"Seven Seas" is a single by Echo & the Bunnymen which was released on 6 July 1984. It was the third single to be released from their 1984 album Ocean Rain. It reached number 16 on the UK Singles Chart and number 10 on the Irish Singles Chart.

In a retrospective review of the song, Allmusic journalist Dave Thompson said: "Regardless of the surreal lyrics, their enigmatic meaning dovetails marvelously with the mood of this exquisite piece."

Overview
The single was released as a 7-inch single and a 12-inch single. The A-side of the 7-inch single was the title track, "Seven Seas", and the B-side was a live cover version of The Beatles' song "All You Need Is Love". The A-side of the 12-inch single consisted of the title track and "All You Need Is Love". The B-side consisted of "The Killing Moon", "Stars Are Stars" and "Villiers Terrace".

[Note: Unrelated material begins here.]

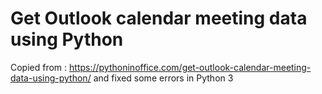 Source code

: # Get Outlook calendar meeting data using Python

Copied from : https://pythoninoffice.com/get-outlook-calendar-meeting-data-using-python/ and fixed some errors in Python 3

"All You Need Is Love", "The Killing Moon", "Stars Are Stars" and "Villiers Terrace" were recorded live at Liverpool Cathedral for the Channel 4 programme Play at Home.

A numbered limited edition 7-inch EP was also available on two discs, with all the tracks of the 12-inch single release and with the added title on the cover of Life at Brian's – Lean and Hungry.

American indie rock group Velocity Girl released a cover version of "Seven Seas" as a single on Heaven Records in 1995.

Track listings
All tracks written by Will Sergeant, Ian McCulloch, Les Pattinson and Pete de Freitas unless otherwise noted.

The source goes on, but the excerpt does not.